Diurnal and nocturnal transpiration behaviors and their responses to groundwater-table fluctuations and meteorological factors of Populus tomentosa in the North China Plain

Abstract

For theories of forest water utilization over day-night cycles, it is important to have a reliable information on plant transpiration behaviors during daytime and nighttime and their environmental controls. With the help of thermal dissipation probes, our study investigated the seasonal variations in the diurnal (Qday) and nocturnal stand water use (Qnight) of a Populus tomentosa plantation and explored their responses to groundwater table (GT) fluctuations and the meteorological factors. The results indicated that Qnight occurred on most nights during the growing season in the P. tomentosa plantation, but with a different seasonal dynamic from Qday. A distinct increase in the ratio of nocturnal to daily water use appeared at the beginning and the end of the growing season. During the experimental period, stem refilling accounted for 61% of Qnight, indicating that P. tomentosa was able to draw on stored water in the stem to support transpiration.
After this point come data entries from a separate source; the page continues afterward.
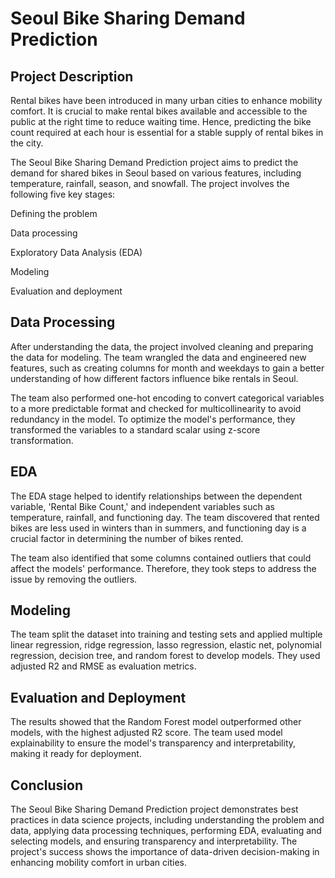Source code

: 
# Seoul Bike Sharing Demand Prediction 

## Project Description
Rental bikes have been introduced in many urban cities to enhance mobility comfort. It is crucial to make rental bikes available and accessible to the public at the right time to reduce waiting time. Hence, predicting the bike count required at each hour is essential for a stable supply of rental bikes in the city.

The Seoul Bike Sharing Demand Prediction project aims to predict the demand for shared bikes in Seoul based on various features, including temperature, rainfall, season, and snowfall. The project involves the following five key stages:

Defining the problem

Data processing

Exploratory Data Analysis (EDA)

Modeling

Evaluation and deployment

## Data Processing
After understanding the data, the project involved cleaning and preparing the data for modeling. The team wrangled the data and engineered new features, such as creating columns for month and weekdays to gain a better understanding of how different factors influence bike rentals in Seoul.

The team also performed one-hot encoding to convert categorical variables to a more predictable format and checked for multicollinearity to avoid redundancy in the model. To optimize the model's performance, they transformed the variables to a standard scalar using z-score transformation.

## EDA
The EDA stage helped to identify relationships between the dependent variable, 'Rental Bike Count,' and independent variables such as temperature, rainfall, and functioning day. The team discovered that rented bikes are less used in winters than in summers, and functioning day is a crucial factor in determining the number of bikes rented.

The team also identified that some columns contained outliers that could affect the models' performance. Therefore, they took steps to address the issue by removing the outliers.

## Modeling
The team split the dataset into training and testing sets and applied multiple linear regression, ridge regression, lasso regression, elastic net, polynomial regression, decision tree, and random forest to develop models. They used adjusted R2 and RMSE as evaluation metrics.

## Evaluation and Deployment
The results showed that the Random Forest model outperformed other models, with the highest adjusted R2 score. The team used model explainability to ensure the model's transparency and interpretability, making it ready for deployment.

## Conclusion
The Seoul Bike Sharing Demand Prediction project demonstrates best practices in data science projects, including understanding the problem and data, applying data processing techniques, performing EDA, evaluating and selecting models, and ensuring transparency and interpretability. The project's success shows the importance of data-driven decision-making in enhancing mobility comfort in urban cities.
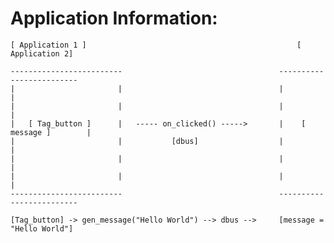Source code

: # Application Information:
    [ Application 1 ]                                               [ Application 2]
                                                                
    -------------------------                                   -------------------------
    |                       |                                   |                       |
    |                       |                                   |                       |
    |   [ Tag_button ]      |   ----- on_clicked() ----->       |    [ message ]        |
    |                       |           [dbus]                  |                       |
    |                       |                                   |                       |
    |                       |                                   |                       |
    -------------------------                                   -------------------------               

    [Tag_button] -> gen_message("Hello World") --> dbus -->     [message = "Hello World"]

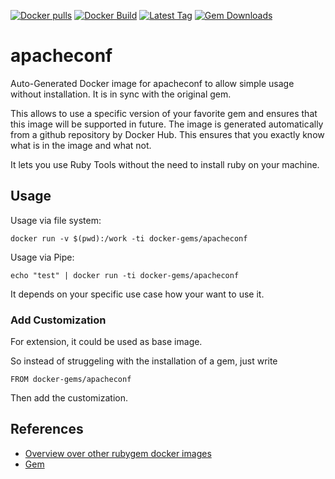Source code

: [![Docker pulls](https://img.shields.io/docker/pulls/rubygem/apacheconf.svg)](https://hub.docker.com/r/rubygem/apacheconf/)
[![Docker Build](https://img.shields.io/docker/automated/rubygem/apacheconf.svg)](https://hub.docker.com/r/rubygem/apacheconf/)
[![Latest Tag](https://img.shields.io/github/tag/docker-rubygem/apacheconf.svg)](https://hub.docker.com/r/rubygem/apacheconf/)
[![Gem Downloads](https://img.shields.io/gem/dt/apacheconf.svg)](https://rubygems.org/gems/apacheconf/)
# apacheconf

Auto-Generated Docker image for apacheconf to allow simple usage without installation.
It is in sync with the original gem.

This allows to use a specific version of your favorite gem and ensures that this image will be supported in future.
The image is generated automatically from a github repository by Docker Hub.
This ensures that you exactly know what is in the image and what not.

It lets you use Ruby Tools without the need to install ruby on your machine.

## Usage

Usage via file system:

`docker run -v $(pwd):/work -ti docker-gems/apacheconf`

Usage via Pipe:

`echo "test" | docker run -ti docker-gems/apacheconf`

It depends on your specific use case how your want to use it.

### Add Customization

For extension, it could be used as base image.

So instead of struggeling with the installation of a gem, just write

`FROM docker-gems/apacheconf`

Then add the customization.

## References

 - [Overview over other rubygem docker images](https://github.com/thinkbot/docker-rubygem)
 - [Gem](https://rubygems.org/gems/apacheconf/)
The Qday and Qnight were positively and negatively related to GT, respectively. When the GT varied within 170 cm of the surface, the proportion of stem refilling accounting for Qnight increased with GT. The positive and negative correlations were found in meteorological factors with Qday and Qnight, respectively. Among the single meteorological factors except for ET0, vapor pressure deficit (VPD) and photosynthetically active radiation (PAR) explained the highest variation in Qday in 2010 and 2011, respectively. In contrast, Qnight was dominantly affected by VPD in 2011. Nocturnal stand water-use could help P. tomentosa to recharge the consumption of water stored in the stem and overcome the seasonal drought. The compensation effect of groundwater on the nocturnal stand water-use of P. tomentosa could reduce its consumption of water stored in the stem. As the stand age of P. tomentosa plantation varied, the key meteorological drivers of both Qday and Qnight also changed. Our results enable better understanding of the water-use strategies of poplars in the North China Plain and can lead to refinement of current silvicultural techniques.